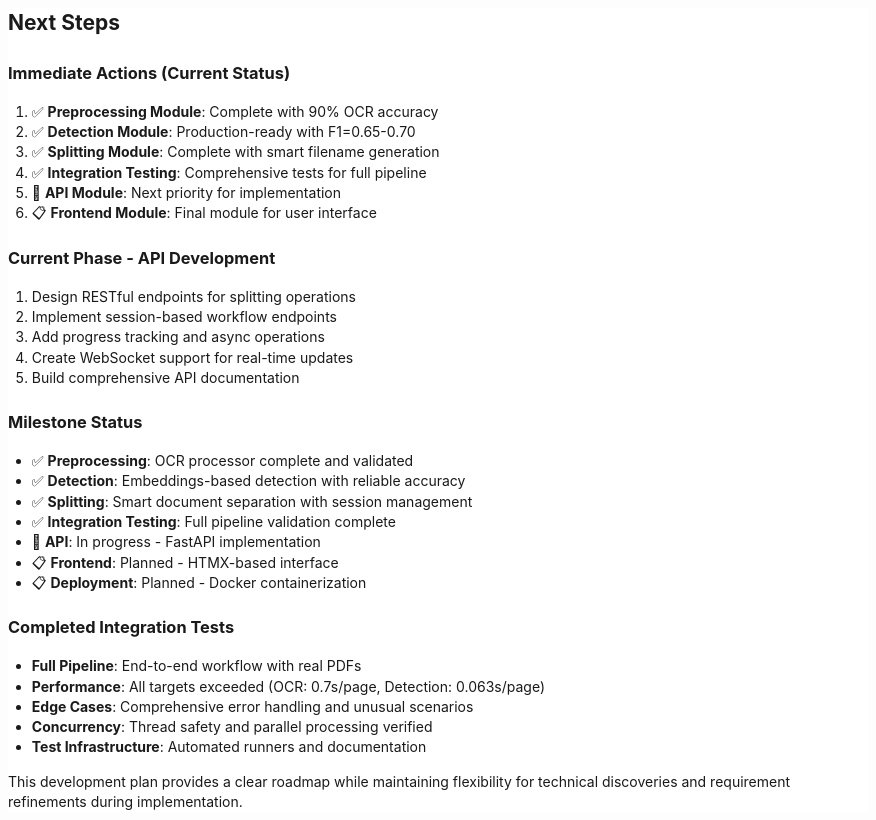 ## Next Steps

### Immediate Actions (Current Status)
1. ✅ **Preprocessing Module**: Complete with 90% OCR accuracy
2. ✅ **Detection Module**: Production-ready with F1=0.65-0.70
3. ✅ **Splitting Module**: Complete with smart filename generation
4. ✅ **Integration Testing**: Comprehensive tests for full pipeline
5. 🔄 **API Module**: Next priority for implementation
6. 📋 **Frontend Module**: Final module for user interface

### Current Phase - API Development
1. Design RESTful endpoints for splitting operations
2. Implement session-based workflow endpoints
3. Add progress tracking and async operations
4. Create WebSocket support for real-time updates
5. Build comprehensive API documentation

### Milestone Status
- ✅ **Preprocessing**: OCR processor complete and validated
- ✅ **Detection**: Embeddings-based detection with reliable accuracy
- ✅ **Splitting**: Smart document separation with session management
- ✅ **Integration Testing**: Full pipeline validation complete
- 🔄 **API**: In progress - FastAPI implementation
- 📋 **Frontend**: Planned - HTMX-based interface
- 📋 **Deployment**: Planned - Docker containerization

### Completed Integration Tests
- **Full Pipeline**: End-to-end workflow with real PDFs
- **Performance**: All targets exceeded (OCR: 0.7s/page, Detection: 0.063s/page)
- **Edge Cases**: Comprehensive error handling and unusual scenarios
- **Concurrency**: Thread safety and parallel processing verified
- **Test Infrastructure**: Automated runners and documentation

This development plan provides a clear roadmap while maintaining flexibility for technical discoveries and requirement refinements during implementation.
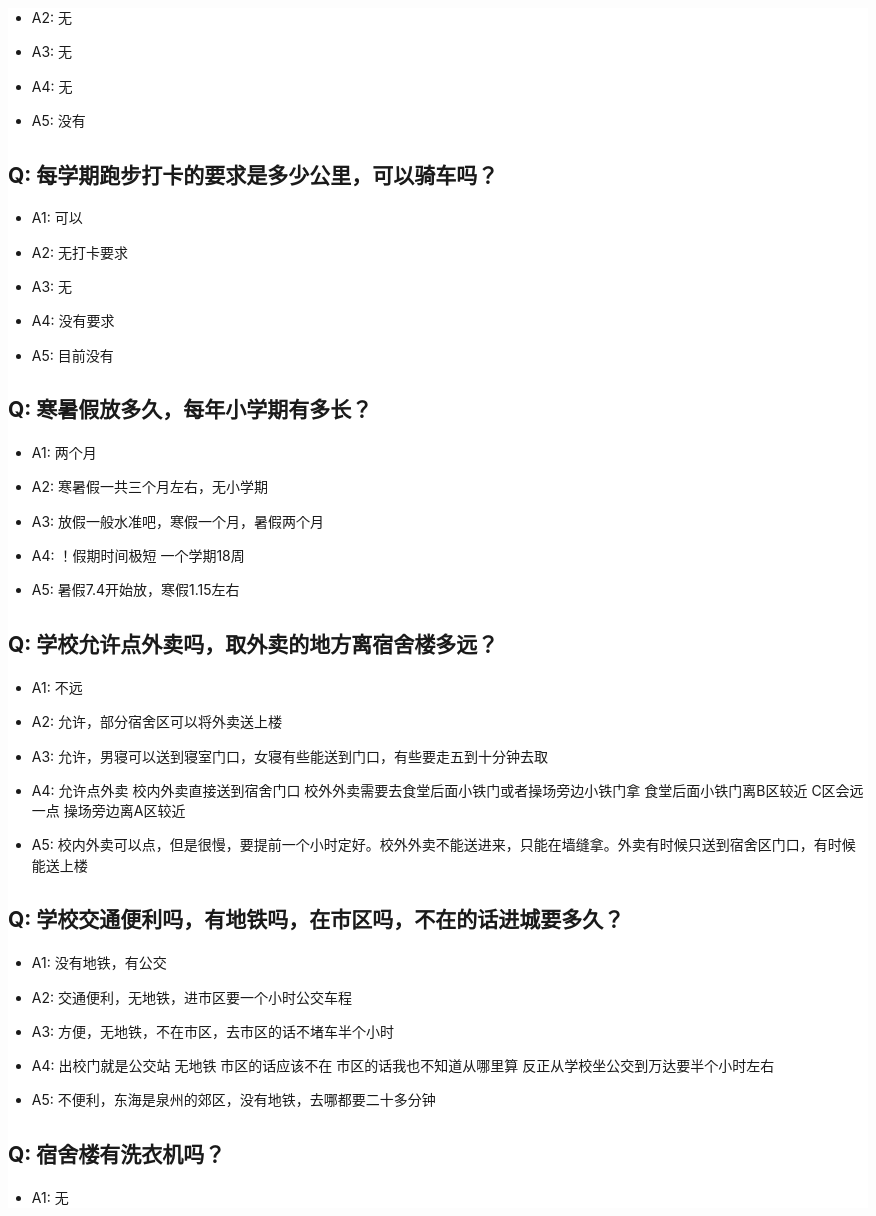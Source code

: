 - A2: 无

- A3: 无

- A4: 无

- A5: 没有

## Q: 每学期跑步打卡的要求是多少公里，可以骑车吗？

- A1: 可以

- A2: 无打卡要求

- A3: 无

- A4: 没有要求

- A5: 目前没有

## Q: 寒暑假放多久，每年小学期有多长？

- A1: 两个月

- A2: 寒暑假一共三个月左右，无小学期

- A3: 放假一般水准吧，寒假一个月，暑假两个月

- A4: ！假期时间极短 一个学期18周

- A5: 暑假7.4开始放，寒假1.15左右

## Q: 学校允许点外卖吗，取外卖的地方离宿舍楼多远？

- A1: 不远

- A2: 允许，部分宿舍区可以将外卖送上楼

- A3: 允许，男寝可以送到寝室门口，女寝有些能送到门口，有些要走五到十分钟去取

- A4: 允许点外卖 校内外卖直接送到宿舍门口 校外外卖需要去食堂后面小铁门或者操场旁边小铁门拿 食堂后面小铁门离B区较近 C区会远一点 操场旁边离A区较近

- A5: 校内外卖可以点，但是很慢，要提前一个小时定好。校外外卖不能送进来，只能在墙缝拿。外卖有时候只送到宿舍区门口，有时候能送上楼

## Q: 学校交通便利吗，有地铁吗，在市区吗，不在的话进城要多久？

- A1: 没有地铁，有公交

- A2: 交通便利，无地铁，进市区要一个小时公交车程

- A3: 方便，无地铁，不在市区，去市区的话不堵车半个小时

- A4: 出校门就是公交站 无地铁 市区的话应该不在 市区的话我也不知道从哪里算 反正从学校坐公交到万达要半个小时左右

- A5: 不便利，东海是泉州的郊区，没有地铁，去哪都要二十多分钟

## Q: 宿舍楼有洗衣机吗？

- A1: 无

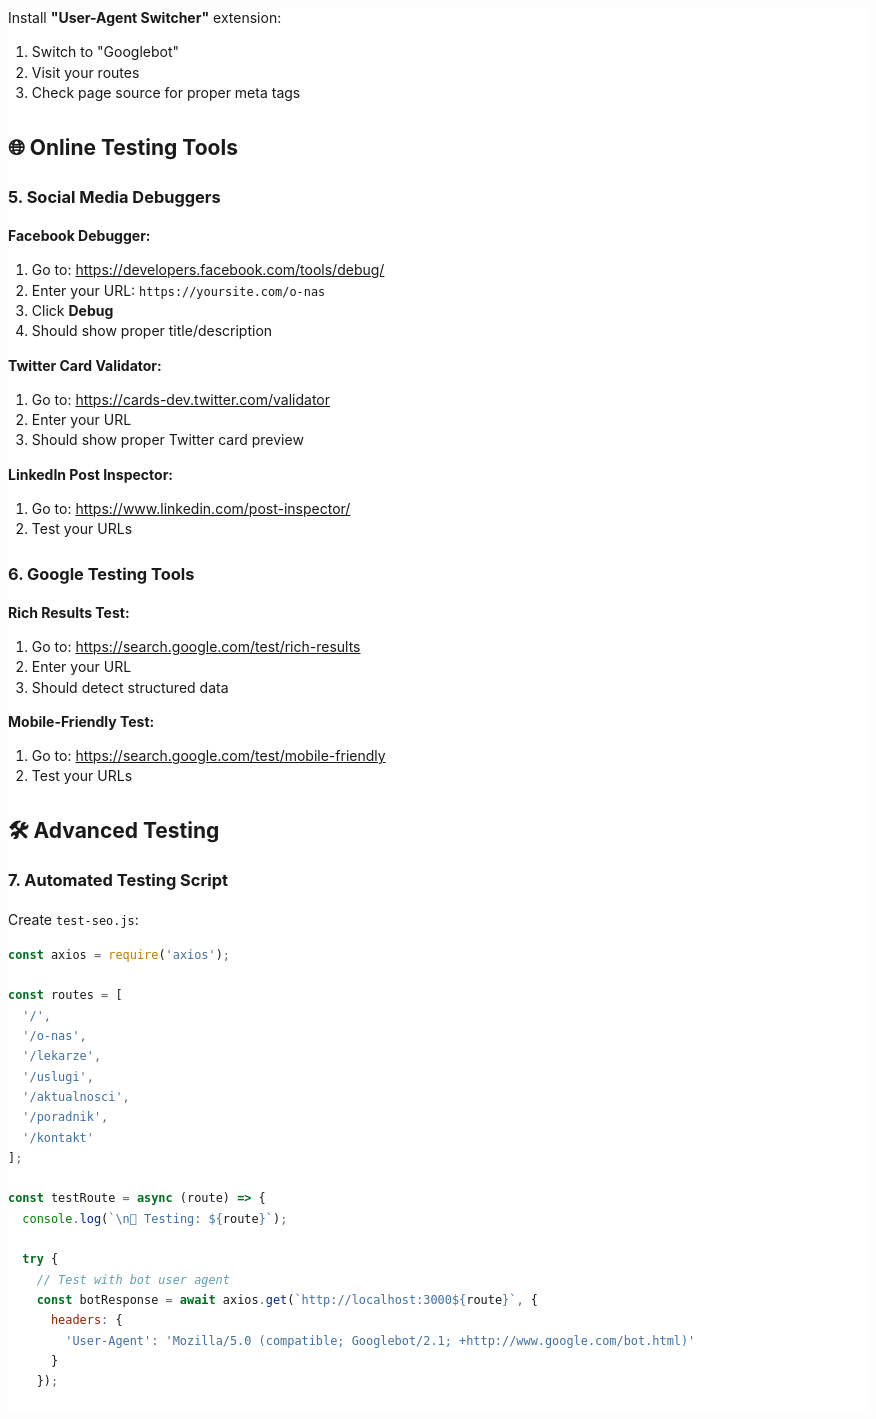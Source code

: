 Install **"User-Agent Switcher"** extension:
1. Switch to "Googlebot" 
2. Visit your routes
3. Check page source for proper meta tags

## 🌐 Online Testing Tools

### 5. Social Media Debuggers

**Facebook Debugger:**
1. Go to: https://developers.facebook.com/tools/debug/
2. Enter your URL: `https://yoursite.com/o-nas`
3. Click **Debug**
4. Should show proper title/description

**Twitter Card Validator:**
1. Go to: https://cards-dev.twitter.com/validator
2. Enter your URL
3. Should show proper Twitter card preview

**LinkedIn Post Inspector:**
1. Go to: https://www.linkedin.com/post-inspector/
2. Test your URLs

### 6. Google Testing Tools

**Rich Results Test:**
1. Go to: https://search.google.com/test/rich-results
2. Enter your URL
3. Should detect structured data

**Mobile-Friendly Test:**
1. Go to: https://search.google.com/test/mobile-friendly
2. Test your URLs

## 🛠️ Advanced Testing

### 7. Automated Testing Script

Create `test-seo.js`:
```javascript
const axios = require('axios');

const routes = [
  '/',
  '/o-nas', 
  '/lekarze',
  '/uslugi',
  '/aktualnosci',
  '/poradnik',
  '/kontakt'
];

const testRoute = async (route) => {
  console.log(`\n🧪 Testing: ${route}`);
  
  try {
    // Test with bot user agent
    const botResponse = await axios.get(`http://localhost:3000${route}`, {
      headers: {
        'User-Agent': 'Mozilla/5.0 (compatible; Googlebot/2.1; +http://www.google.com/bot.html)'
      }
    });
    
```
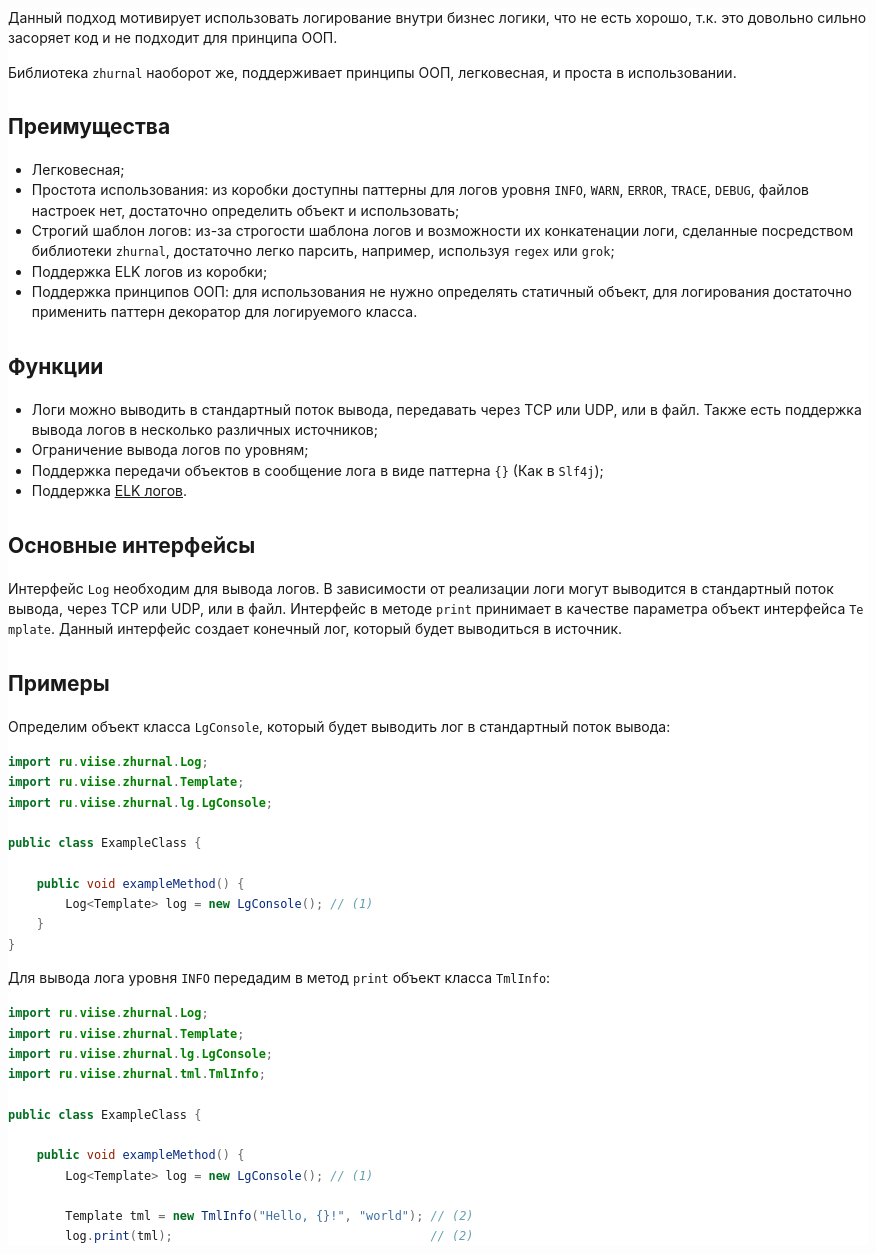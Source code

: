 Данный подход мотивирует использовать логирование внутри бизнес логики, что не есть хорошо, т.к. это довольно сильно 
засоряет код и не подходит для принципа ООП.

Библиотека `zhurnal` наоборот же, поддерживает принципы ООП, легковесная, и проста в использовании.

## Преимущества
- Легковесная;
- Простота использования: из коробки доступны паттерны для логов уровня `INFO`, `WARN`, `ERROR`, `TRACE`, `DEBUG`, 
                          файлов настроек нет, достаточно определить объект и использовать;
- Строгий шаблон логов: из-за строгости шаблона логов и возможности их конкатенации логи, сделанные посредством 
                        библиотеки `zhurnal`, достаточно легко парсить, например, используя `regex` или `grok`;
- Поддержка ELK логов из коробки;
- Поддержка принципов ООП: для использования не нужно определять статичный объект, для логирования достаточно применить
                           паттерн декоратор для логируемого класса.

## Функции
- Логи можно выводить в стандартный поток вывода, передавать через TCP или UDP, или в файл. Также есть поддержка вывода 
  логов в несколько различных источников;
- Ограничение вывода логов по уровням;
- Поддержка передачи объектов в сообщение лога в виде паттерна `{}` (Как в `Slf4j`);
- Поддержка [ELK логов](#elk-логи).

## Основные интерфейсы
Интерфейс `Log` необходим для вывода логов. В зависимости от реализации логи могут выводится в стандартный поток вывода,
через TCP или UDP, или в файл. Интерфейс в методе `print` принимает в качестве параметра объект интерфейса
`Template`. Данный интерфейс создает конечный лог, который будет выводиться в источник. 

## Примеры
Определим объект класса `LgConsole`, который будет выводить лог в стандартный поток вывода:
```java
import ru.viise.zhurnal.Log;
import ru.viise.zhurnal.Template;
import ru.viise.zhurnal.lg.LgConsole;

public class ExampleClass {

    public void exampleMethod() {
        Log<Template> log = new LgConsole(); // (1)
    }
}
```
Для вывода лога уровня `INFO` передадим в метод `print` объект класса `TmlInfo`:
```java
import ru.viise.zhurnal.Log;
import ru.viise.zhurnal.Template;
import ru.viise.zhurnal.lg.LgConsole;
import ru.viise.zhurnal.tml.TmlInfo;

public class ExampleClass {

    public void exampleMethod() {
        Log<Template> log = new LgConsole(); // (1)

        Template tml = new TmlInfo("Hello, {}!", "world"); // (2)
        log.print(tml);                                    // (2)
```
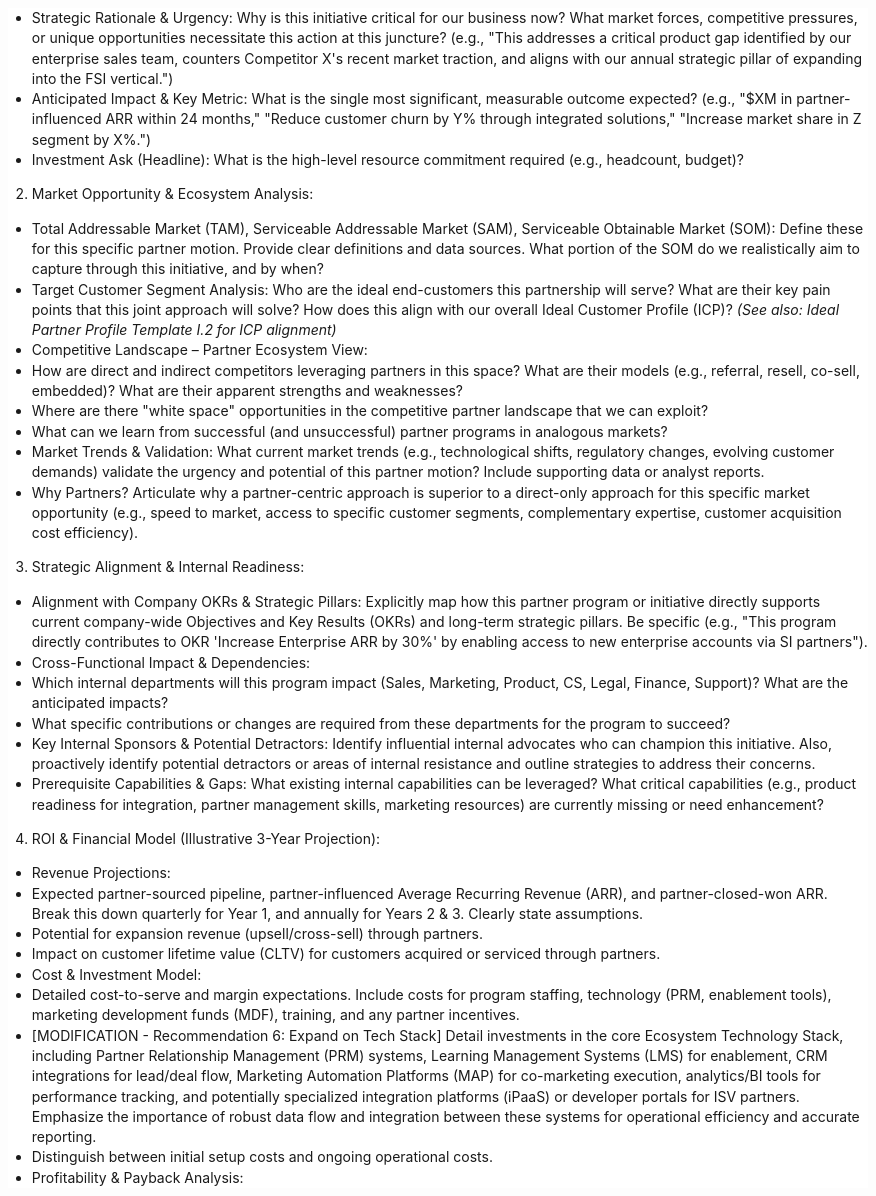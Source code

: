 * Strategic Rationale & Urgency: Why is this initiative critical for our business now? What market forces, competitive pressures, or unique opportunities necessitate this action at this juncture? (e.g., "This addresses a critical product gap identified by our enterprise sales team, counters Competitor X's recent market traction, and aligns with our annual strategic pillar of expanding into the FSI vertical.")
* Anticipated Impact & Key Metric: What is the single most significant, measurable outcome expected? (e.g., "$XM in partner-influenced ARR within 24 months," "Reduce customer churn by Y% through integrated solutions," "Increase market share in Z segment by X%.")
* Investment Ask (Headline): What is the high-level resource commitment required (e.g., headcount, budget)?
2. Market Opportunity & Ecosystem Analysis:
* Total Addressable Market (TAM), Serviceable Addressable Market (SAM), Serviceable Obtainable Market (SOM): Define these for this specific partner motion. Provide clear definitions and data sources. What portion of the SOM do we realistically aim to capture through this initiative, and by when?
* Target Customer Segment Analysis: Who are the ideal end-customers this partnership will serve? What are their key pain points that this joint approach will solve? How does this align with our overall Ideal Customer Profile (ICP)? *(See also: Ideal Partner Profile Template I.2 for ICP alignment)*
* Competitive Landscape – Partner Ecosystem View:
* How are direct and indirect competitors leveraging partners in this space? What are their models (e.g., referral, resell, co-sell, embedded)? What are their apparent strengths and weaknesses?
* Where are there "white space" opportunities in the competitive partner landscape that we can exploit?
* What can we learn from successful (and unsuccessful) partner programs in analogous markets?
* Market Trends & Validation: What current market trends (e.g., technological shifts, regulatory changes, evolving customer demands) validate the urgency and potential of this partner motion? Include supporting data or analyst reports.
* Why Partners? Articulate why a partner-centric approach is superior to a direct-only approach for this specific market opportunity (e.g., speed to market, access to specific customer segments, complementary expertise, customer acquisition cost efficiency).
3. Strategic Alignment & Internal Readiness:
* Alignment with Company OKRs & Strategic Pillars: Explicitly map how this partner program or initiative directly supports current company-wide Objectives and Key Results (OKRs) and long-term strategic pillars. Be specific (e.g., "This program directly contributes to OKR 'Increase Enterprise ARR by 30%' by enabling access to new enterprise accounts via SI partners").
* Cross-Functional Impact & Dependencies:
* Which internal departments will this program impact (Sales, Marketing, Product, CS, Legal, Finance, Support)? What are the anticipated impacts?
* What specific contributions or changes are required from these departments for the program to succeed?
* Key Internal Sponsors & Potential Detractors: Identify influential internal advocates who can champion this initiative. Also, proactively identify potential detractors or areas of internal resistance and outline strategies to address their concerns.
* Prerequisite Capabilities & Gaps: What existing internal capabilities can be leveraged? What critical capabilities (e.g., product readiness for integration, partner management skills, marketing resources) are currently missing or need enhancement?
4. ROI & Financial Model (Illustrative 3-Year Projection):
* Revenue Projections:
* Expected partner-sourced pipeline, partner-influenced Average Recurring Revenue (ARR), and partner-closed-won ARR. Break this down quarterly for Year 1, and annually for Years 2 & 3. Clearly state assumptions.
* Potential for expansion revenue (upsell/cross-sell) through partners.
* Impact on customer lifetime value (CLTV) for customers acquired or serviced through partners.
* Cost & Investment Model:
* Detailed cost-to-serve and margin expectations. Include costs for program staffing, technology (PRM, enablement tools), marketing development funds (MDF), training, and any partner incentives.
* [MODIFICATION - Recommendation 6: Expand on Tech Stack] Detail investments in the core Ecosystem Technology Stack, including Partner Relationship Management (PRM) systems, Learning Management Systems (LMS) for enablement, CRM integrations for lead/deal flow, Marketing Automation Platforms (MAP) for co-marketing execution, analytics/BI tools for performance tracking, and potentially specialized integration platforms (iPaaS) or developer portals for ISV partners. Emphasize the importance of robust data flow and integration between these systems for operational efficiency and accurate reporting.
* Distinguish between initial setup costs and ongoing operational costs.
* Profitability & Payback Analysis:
+===+
_EXERCISE GOAL_
In the data above, find the line that contains "1. Go to: https://developers.facebook.com/tools/debug/" and the line that contains "3. Should detect structured data". Repeat exactly those lines and every line between them, and only those.

_TASK OUTPUT_
1. Go to: https://developers.facebook.com/tools/debug/
2. Enter your URL: `https://yoursite.com/o-nas`
3. Click **Debug**
4. Should show proper title/description

**Twitter Card Validator:**
1. Go to: https://cards-dev.twitter.com/validator
2. Enter your URL
3. Should show proper Twitter card preview

**LinkedIn Post Inspector:**
1. Go to: https://www.linkedin.com/post-inspector/
2. Test your URLs

### 6. Google Testing Tools

**Rich Results Test:**
1. Go to: https://search.google.com/test/rich-results
2. Enter your URL
3. Should detect structured data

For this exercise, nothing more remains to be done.